By: Bruce G. Kreeger

 

Big Data is data sets that are so voluminous and complex that traditional data processing application software is inadequate to deal with them. Big Data challenges include capturing data, data storage, data analysis, search, sharing, transfer, visualization, querying, updating, and information privacy. Big Data collects data from traditional and digital sources inside and outside the company that represents a source for ongoing discovery and analysis. There are three dimensions to Big data known as Volume, Variety, and Velocity.

EXAMPLE OF BIG DATA

  • The New York Stock Exchange generates about one terabyte of new trade data per day.
  • Statistics show that 500+ terabytes of new data gets ingested into the databases of social media sites like Facebook every day. This data is mainly generated in photo and video uploads, message exchanges, putting comments, etc.
  • A single Jet engine can generate 10+ terabytes of data in 30 minutes of flight time. With many thousand flights per day, the generation of data reaches up to many Petabytes.
The following characteristics can describe Big Data:

 

  • Volume

Volume is the quantity of generated and stored data. The size of the data determines the value and potential insight and whether it can be considered Big Data or not.

 

  • Variety

Variety is the type and nature of the data. This helps people who analyze it to use the resulting insight effectively.

 

  • Velocity

In this context, the speed at which the data is generated and processed to meet the demands and challenges that lie in the path of growth and development.

 

  • Variability

Inconsistency of the data set can hamper processes to handle and manage it.

 

  • Veracity

The data quality of captured data can vary greatly, affecting the accurate analysis.

Categories Of ‘Big Data’

Big Data could be found in three forms:
  1. Structured
  2. Unstructured
  3. Semi-structured

Structured

Any data that can be stored, accessed, and processed in a fixed format is termed structured data.

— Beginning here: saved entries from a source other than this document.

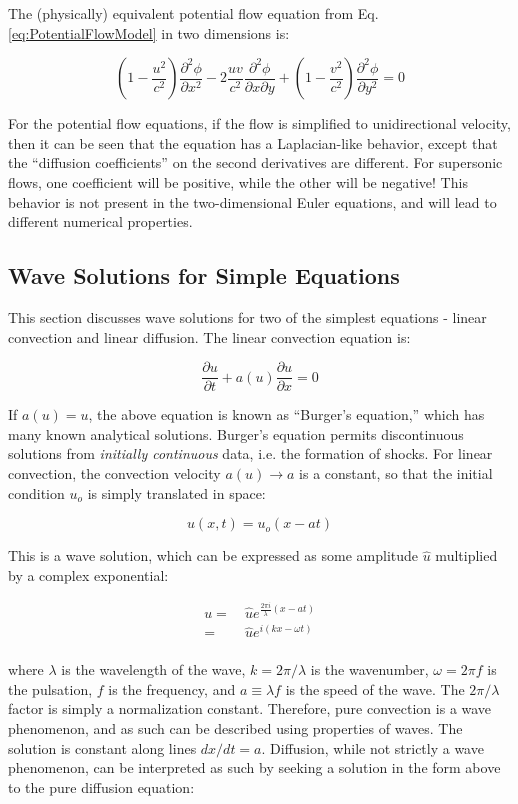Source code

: \documentclass[10pt]{article}
\newcommand{\beq}{\begin{equation}}
\newcommand{\eeq}{\end{equation}}
\newcommand{\beqa}{\begin{equation}\begin{aligned}}
\newcommand{\eeqa}{\end{aligned}\end{equation}}
\begin{document}
\begin{flushleft}
The (physically) equivalent potential flow equation from Eq. \eqref{eq:PotentialFlowModel} in two dimensions is:

\beq
\left(1-\frac{u^2}{c^2}\right)\frac{\partial^2\phi}{\partial x^2}-2\frac{uv}{c^2}\frac{\partial^2\phi}{\partial x\partial y}+\left(1-\frac{v^2}{c^2}\right)\frac{\partial^2\phi}{\partial y^2}=0
\eeq

For the potential flow equations, if the flow is simplified to unidirectional velocity, then it can be seen that the equation has a Laplacian-like behavior, except that the ``diffusion coefficients'' on the second derivatives are different. For supersonic flows, one coefficient will be positive, while the other will be negative! This behavior is not present in the two-dimensional Euler equations, and will lead to different numerical properties.

\subsection{Wave Solutions for Simple Equations}
This section discusses wave solutions for two of the simplest equations - linear convection and linear diffusion. The linear convection equation is:

\beq
\frac{\partial u}{\partial t}+a(u)\frac{\partial u}{\partial x}=0
\eeq

If \(a(u)=u\), the above equation is known as ``Burger's equation,'' which has many known analytical solutions. Burger's equation permits discontinuous solutions from {\it initially continuous} data, i.e. the formation of shocks. For linear convection, the convection velocity \(a(u)\rightarrow a\) is a constant, so that the initial condition \(u_o\) is simply translated in space:

\beq
u(x,t)=u_o(x-at)
\eeq

This is a wave solution, which can be expressed as some amplitude \(\hat{u}\) multiplied by a complex exponential:

\beqa
\label{eq:1DWave}
u=&\ \hat{u}e^{\frac{2\pi i}{\lambda}(x-at)}\\
=&\ \hat{u}e^{i(kx-\omega t)}\\
\eeqa

where \(\lambda\) is the wavelength of the wave, \(k=2\pi/\lambda\) is the wavenumber, \(\omega=2\pi f\) is the pulsation, \(f\) is the frequency, and \(a\equiv\lambda f\) is the speed of the wave. The \(2\pi/\lambda\) factor is simply a normalization constant. Therefore, pure convection is a wave phenomenon, and as such can be described using properties of waves. The solution is constant along lines \(dx/dt=a\). Diffusion, while not strictly a wave phenomenon, can be interpreted as such by seeking a solution in the form above to the pure diffusion equation:


\end{flushleft}
\end{document}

Over time, talent in computer science has achieved greater success in developing techniques for working with such kind of data (where the format is well known in advance) and deriving value out of it. However, nowadays, we are foreseeing issues when such data grows to a considerable extent. Typical sizes are being in the range of multiple zetta-bytes.

Unstructured

Any data with an unknown form or structure is classified as unstructured data. In addition to the size being huge, unstructured data poses multiple challenges in its processing for deriving value out of it. A typical example of unstructured data is a heterogeneous data source containing a combination of simple text files, images, videos, etc. Nowadays, organizations have a wealth of data available to them, but unfortunately, they don’t know how to derive value out of it since this data is in its raw form or unstructured format

Semi-structured

Semi-structured data can contain both forms of data. We can see semi-structured data as a structured format, but it is not defined with e.g., a table definition in relational DBMS. An example of semi-structured data is data represented in an XML file.

 

The trends Internet of Things (IoT) and Industry 4.0 bring intelligence to components and everyday appliances, resulting in a flood of exponentially increasing data. For instance, technically advanced machines are already continuously sending data about the current status in today’s production environment and sending alerts when maintenance is required. Big Data is a technology that collects and analyses the kind of data created by those processes. Big Data’s greatest strength, however – the quantitative foundation – is also its greatest weakness. It is challenging to derive concrete action guidelines or actionable meaning from an analysis of current solutions if the point is to make business decisions based on the collected data. Hence, the current trend is pointed squarely towards “humanized Big Data”: Information should be processed so that non-data scientists can also derive clear answers. “Actionable insights” ̶ from extensive data analyses and use them as a basis for decision making. This requires an approach that is more qualitative than quantitative, as well as a high degree of visualization of the data.

 

In many businesses, the one-sided conversation is taking place around Big Data. Companies recognize that the data being generated by connected devices and consumer activity holds potential. Still, most exchanges are driven by technology platforms that emphasize volume, variety, and velocity, leaving out any discussion of value. To get value from Big Data, you must add contextual information and place analytical capability in the hands of those who need it. In other words, Big Data needs to be “humanized”: taken from the world of bits and bytes and converted into real insight for real business people. Big Data needs to be brought down to earth where people who know business can use it to help drive decisions and unlock its value.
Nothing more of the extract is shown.